Provided entries:
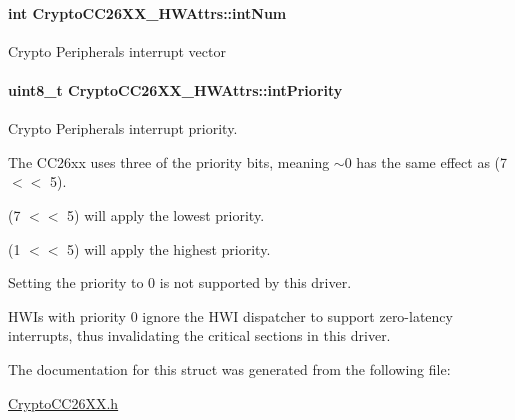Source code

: \paragraph[{int\+Num}]{\setlength{\rightskip}{0pt plus 5cm}int Crypto\+C\+C26\+X\+X\+\_\+\+H\+W\+Attrs\+::int\+Num}\label{struct_crypto_c_c26_x_x___h_w_attrs_a63cdd84637d1e9acca0315cd96d9891b}
Crypto Peripheral\textquotesingle{}s interrupt vector 
\paragraph[{int\+Priority}]{\setlength{\rightskip}{0pt plus 5cm}uint8\+\_\+t Crypto\+C\+C26\+X\+X\+\_\+\+H\+W\+Attrs\+::int\+Priority}\label{struct_crypto_c_c26_x_x___h_w_attrs_af5d64e44258b27d68b380085544ab71f}


Crypto Peripheral\textquotesingle{}s interrupt priority. 

The C\+C26xx uses three of the priority bits, meaning $\sim$0 has the same effect as (7 $<$$<$ 5).

(7 $<$$<$ 5) will apply the lowest priority.

(1 $<$$<$ 5) will apply the highest priority.

Setting the priority to 0 is not supported by this driver.

H\+W\+I\textquotesingle{}s with priority 0 ignore the H\+W\+I dispatcher to support zero-\/latency interrupts, thus invalidating the critical sections in this driver. 

The documentation for this struct was generated from the following file\+:\begin{DoxyCompactItemize}
\item 
\hyperlink{_crypto_c_c26_x_x_8h}{Crypto\+C\+C26\+X\+X.\+h}\end{DoxyCompactItemize}
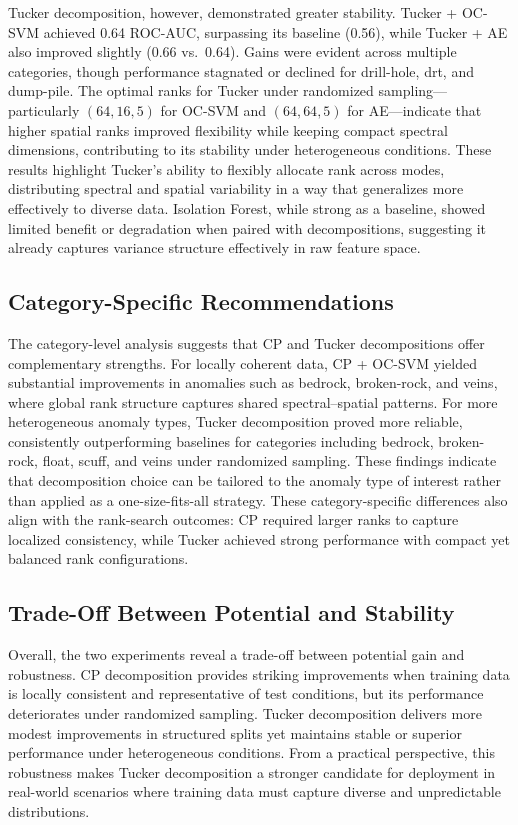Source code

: \documentclass[pdflatex,sn-mathphys-ay]{sn-jnl}
\begin{document}
Tucker decomposition, however, demonstrated greater stability. Tucker + OC-SVM achieved 0.64 ROC-AUC, surpassing its baseline (0.56), while Tucker + AE also improved slightly (0.66 vs.\ 0.64). Gains were evident across multiple categories, though performance stagnated or declined for drill-hole, drt, and dump-pile. The optimal ranks for Tucker under randomized sampling—particularly \((64,16,5)\) for OC-SVM and \((64,64,5)\) for AE—indicate that higher spatial ranks improved flexibility while keeping compact spectral dimensions, contributing to its stability under heterogeneous conditions. These results highlight Tucker’s ability to flexibly allocate rank across modes, distributing spectral and spatial variability in a way that generalizes more effectively to diverse data. Isolation Forest, while strong as a baseline, showed limited benefit or degradation when paired with decompositions, suggesting it already captures variance structure effectively in raw feature space.  

\subsection{Category-Specific Recommendations}

The category-level analysis suggests that CP and Tucker decompositions offer complementary strengths. For locally coherent data, CP + OC-SVM yielded substantial improvements in anomalies such as bedrock, broken-rock, and veins, where global rank structure captures shared spectral–spatial patterns. For more heterogeneous anomaly types, Tucker decomposition proved more reliable, consistently outperforming baselines for categories including bedrock, broken-rock, float, scuff, and veins under randomized sampling. These findings indicate that decomposition choice can be tailored to the anomaly type of interest rather than applied as a one-size-fits-all strategy. These category-specific differences also align with the rank-search outcomes: CP required larger ranks to capture localized consistency, while Tucker achieved strong performance with compact yet balanced rank configurations.  

\subsection{Trade-Off Between Potential and Stability}

Overall, the two experiments reveal a trade-off between potential gain and robustness. CP decomposition provides striking improvements when training data is locally consistent and representative of test conditions, but its performance deteriorates under randomized sampling. Tucker decomposition delivers more modest improvements in structured splits yet maintains stable or superior performance under heterogeneous conditions. From a practical perspective, this robustness makes Tucker decomposition a stronger candidate for deployment in real-world scenarios where training data must capture diverse and unpredictable distributions.  
\end{document}
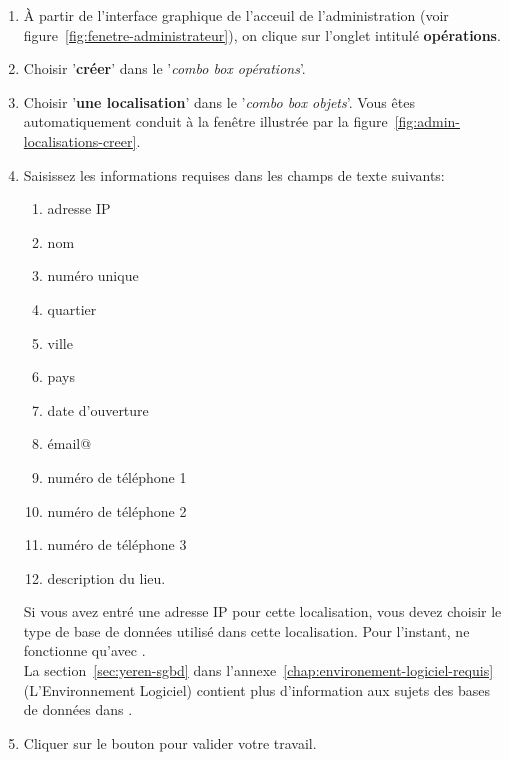 \begin{enumerate}[1)]
	\item \`A partir de l'interface graphique de l'acceuil de
		l'administration (voir figure~\ref{fig:fenetre-administrateur}),
		on clique sur l'onglet intitul\'e \textbf{op\'erations}. 
		
	\item Choisir '\textbf{cr\'eer}' dans le '\emph{combo box
		op\'erations}'.
		
	\item Choisir '\textbf{une localisation}' dans
		le '\emph{combo box objets}'. Vous \^etes automatiquement
		conduit \`a la fen\^etre illustr\'ee par la
		figure~\ref{fig:admin-localisations-creer}.
		
	\item Saisissez les informations requises dans les champs
		de texte suivants:
		\begin{enumerate}[1)]
			\item adresse IP \optionel
			\item nom
			\item num\'ero unique \optionel
			\item quartier
			\item ville
			\item pays \optionel
			\item date d'ouverture \optionel
			\item \'email@ \optionel
			\item num\'ero de t\'el\'ephone 1 \optionel
			\item num\'ero de t\'el\'ephone 2 \optionel
			\item num\'ero de t\'el\'ephone 3 \optionel						
			\item description du lieu. \optionel\\
		\end{enumerate}
		
		Si vous avez entr\'e une adresse IP pour cette 
		localisation, vous devez choisir le type de base de
		donn\'ees utilis\'e dans cette localisation. Pour
		l'instant, \yeren ne fonctionne qu'avec .\\
		
		La section~\ref{sec:yeren-sgbd} dans
		l'annexe~\ref{chap:environement-logiciel-requis}
		(L'Environnement Logiciel) contient plus d'information
		aux sujets des bases de donn\'ees dans \yeren.
		
	\item Cliquer sur le bouton  pour
		valider votre travail.	
\end{enumerate}

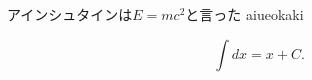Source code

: \documentclass{ltjsarticle}
\begin{document}
  アインシュタインは$E=mc^2$と言った
  aiueokaki

  \[ \int dx = x + C. \]
\end{document}
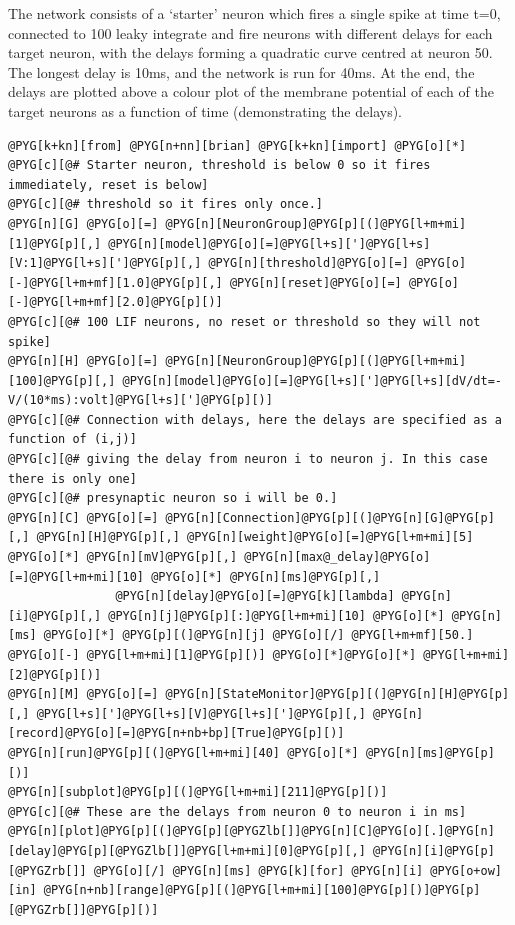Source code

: \documentclass[letterpaper,10pt,english]{manual}
\begin{document}
The network consists of a `starter' neuron which fires a single spike at time
t=0, connected to 100 leaky integrate and fire neurons with different delays
for each target neuron, with the delays forming a quadratic curve centred at
neuron 50. The longest delay is 10ms, and the network is run for 40ms. At
the end, the delays are plotted above a colour plot of the membrane potential
of each of the target neurons as a function of time (demonstrating the
delays).

\begin{Verbatim}[commandchars=@\[\]]
@PYG[k+kn][from] @PYG[n+nn][brian] @PYG[k+kn][import] @PYG[o][*]
@PYG[c][@# Starter neuron, threshold is below 0 so it fires immediately, reset is below]
@PYG[c][@# threshold so it fires only once.]
@PYG[n][G] @PYG[o][=] @PYG[n][NeuronGroup]@PYG[p][(]@PYG[l+m+mi][1]@PYG[p][,] @PYG[n][model]@PYG[o][=]@PYG[l+s][']@PYG[l+s][V:1]@PYG[l+s][']@PYG[p][,] @PYG[n][threshold]@PYG[o][=] @PYG[o][-]@PYG[l+m+mf][1.0]@PYG[p][,] @PYG[n][reset]@PYG[o][=] @PYG[o][-]@PYG[l+m+mf][2.0]@PYG[p][)]
@PYG[c][@# 100 LIF neurons, no reset or threshold so they will not spike]
@PYG[n][H] @PYG[o][=] @PYG[n][NeuronGroup]@PYG[p][(]@PYG[l+m+mi][100]@PYG[p][,] @PYG[n][model]@PYG[o][=]@PYG[l+s][']@PYG[l+s][dV/dt=-V/(10*ms):volt]@PYG[l+s][']@PYG[p][)]
@PYG[c][@# Connection with delays, here the delays are specified as a function of (i,j)]
@PYG[c][@# giving the delay from neuron i to neuron j. In this case there is only one]
@PYG[c][@# presynaptic neuron so i will be 0.]
@PYG[n][C] @PYG[o][=] @PYG[n][Connection]@PYG[p][(]@PYG[n][G]@PYG[p][,] @PYG[n][H]@PYG[p][,] @PYG[n][weight]@PYG[o][=]@PYG[l+m+mi][5] @PYG[o][*] @PYG[n][mV]@PYG[p][,] @PYG[n][max@_delay]@PYG[o][=]@PYG[l+m+mi][10] @PYG[o][*] @PYG[n][ms]@PYG[p][,]
               @PYG[n][delay]@PYG[o][=]@PYG[k][lambda] @PYG[n][i]@PYG[p][,] @PYG[n][j]@PYG[p][:]@PYG[l+m+mi][10] @PYG[o][*] @PYG[n][ms] @PYG[o][*] @PYG[p][(]@PYG[n][j] @PYG[o][/] @PYG[l+m+mf][50.] @PYG[o][-] @PYG[l+m+mi][1]@PYG[p][)] @PYG[o][*]@PYG[o][*] @PYG[l+m+mi][2]@PYG[p][)]
@PYG[n][M] @PYG[o][=] @PYG[n][StateMonitor]@PYG[p][(]@PYG[n][H]@PYG[p][,] @PYG[l+s][']@PYG[l+s][V]@PYG[l+s][']@PYG[p][,] @PYG[n][record]@PYG[o][=]@PYG[n+nb+bp][True]@PYG[p][)]
@PYG[n][run]@PYG[p][(]@PYG[l+m+mi][40] @PYG[o][*] @PYG[n][ms]@PYG[p][)]
@PYG[n][subplot]@PYG[p][(]@PYG[l+m+mi][211]@PYG[p][)]
@PYG[c][@# These are the delays from neuron 0 to neuron i in ms]
@PYG[n][plot]@PYG[p][(]@PYG[p][@PYGZlb[]]@PYG[n][C]@PYG[o][.]@PYG[n][delay]@PYG[p][@PYGZlb[]]@PYG[l+m+mi][0]@PYG[p][,] @PYG[n][i]@PYG[p][@PYGZrb[]] @PYG[o][/] @PYG[n][ms] @PYG[k][for] @PYG[n][i] @PYG[o+ow][in] @PYG[n+nb][range]@PYG[p][(]@PYG[l+m+mi][100]@PYG[p][)]@PYG[p][@PYGZrb[]]@PYG[p][)]

\end{Verbatim}
\end{document}
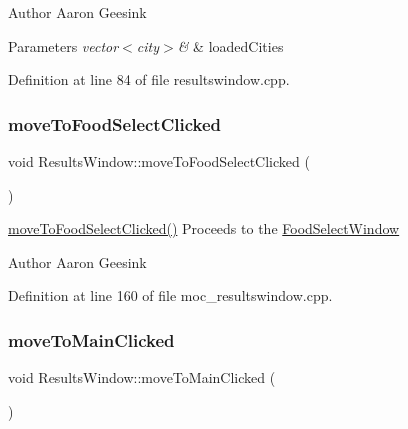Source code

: \begin{DoxyAuthor}{Author}
Aaron Geesink 
\end{DoxyAuthor}

\begin{DoxyParams}{Parameters}
{\em vector$<$city$>$\&} & loaded\+Cities \\
\hline
\end{DoxyParams}


Definition at line 84 of file resultswindow.\+cpp.

\mbox{\label{class_results_window_a7a545927d8dd85526646a5d05d758052}} 
\subsubsection{\texorpdfstring{moveToFoodSelectClicked}{moveToFoodSelectClicked}}
{\footnotesize\ttfamily void Results\+Window\+::move\+To\+Food\+Select\+Clicked (\begin{DoxyParamCaption}{ }\end{DoxyParamCaption})\hspace{0.3cm}{\ttfamily [signal]}}



\mbox{\hyperlink{class_results_window_a7a545927d8dd85526646a5d05d758052}{move\+To\+Food\+Select\+Clicked()}} Proceeds to the \mbox{\hyperlink{class_food_select_window}{Food\+Select\+Window}} 

\begin{DoxyAuthor}{Author}
Aaron Geesink 
\end{DoxyAuthor}


Definition at line 160 of file moc\+\_\+resultswindow.\+cpp.

\mbox{\label{class_results_window_a55bcbc29f4f178f52fc610a09ec21cb3}} 
\subsubsection{\texorpdfstring{moveToMainClicked}{moveToMainClicked}}
{\footnotesize\ttfamily void Results\+Window\+::move\+To\+Main\+Clicked (\begin{DoxyParamCaption}{ }\end{DoxyParamCaption})\hspace{0.3cm}{\ttfamily [signal]}}



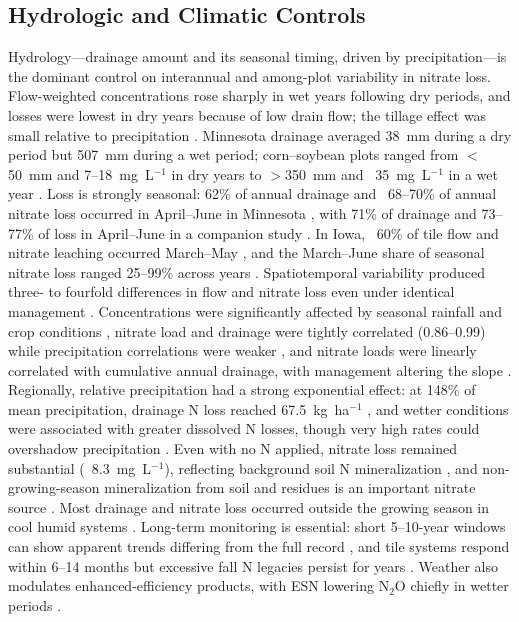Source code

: \subsection{Hydrologic and Climatic Controls}

Hydrology---drainage amount and its seasonal timing, driven by precipitation---is the dominant control on interannual and among-plot variability in nitrate loss. Flow-weighted concentrations rose sharply in wet years following dry periods, and losses were lowest in dry years because of low drain flow; the tillage effect was small relative to precipitation \parencite{RANDALL1995}. Minnesota drainage averaged 38~mm during a dry period but 507~mm during a wet period; corn--soybean plots ranged from $<$50~mm and 7--18~mg~L$^{-1}$ in dry years to $>$350~mm and ~35~mg~L$^{-1}$ in a wet year \parencite{Randall2001}. Loss is strongly seasonal: 62\% of annual drainage and ~68--70\% of annual nitrate loss occurred in April--June in Minnesota \parencite{Randall2003}, with 71\% of drainage and 73--77\% of loss in April--June in a companion study \parencite{Randall2005}. In Iowa, ~60\% of tile flow and nitrate leaching occurred March--May \parencite{Bakhsh2007}, and the March--June share of seasonal nitrate loss ranged 25--99\% across years \parencite{Bakhsh2010}. Spatiotemporal variability produced three- to fourfold differences in flow and nitrate loss even under identical management \parencite{Bakhsh2010}. Concentrations were significantly affected by seasonal rainfall and crop conditions \parencite{Bakhsh2005}, nitrate load and drainage were tightly correlated (0.86--0.99) while precipitation correlations were weaker \parencite{Masri2024}, and nitrate loads were linearly correlated with cumulative annual drainage, with management altering the slope \parencite{OBrien2022}. Regionally, relative precipitation had a strong exponential effect: at 148\% of mean precipitation, drainage N loss reached 67.5~kg~ha$^{-1}$ \parencite{Zhao2016}, and wetter conditions were associated with greater dissolved N losses, though very high rates could overshadow precipitation \parencite{Christianson2015b}. Even with no N applied, nitrate loss remained substantial (~8.3~mg~L$^{-1}$), reflecting background soil N mineralization \parencite{Waring2022}, and non-growing-season mineralization from soil and residues is an important nitrate source \parencite{Gentry2024}. Most drainage and nitrate loss occurred outside the growing season in cool humid systems \parencite{Gordon2005}. Long-term monitoring is essential: short 5--10-year windows can show apparent trends differing from the full record \parencite{Clifford2023}, and tile systems respond within 6--14 months but excessive fall N legacies persist for years \parencite{Jaynes2015}. Weather also modulates enhanced-efficiency products, with ESN lowering N$_2$O chiefly in wetter periods \parencite{Menegaz2025}.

Exercise requirements: Your response should contain each line of the listing in which the word "texorpdfstring" occurs.

Exercise output:
\subsubsection{\texorpdfstring{moveToFoodSelectClicked}{moveToFoodSelectClicked}}
\subsubsection{\texorpdfstring{moveToMainClicked}{moveToMainClicked}}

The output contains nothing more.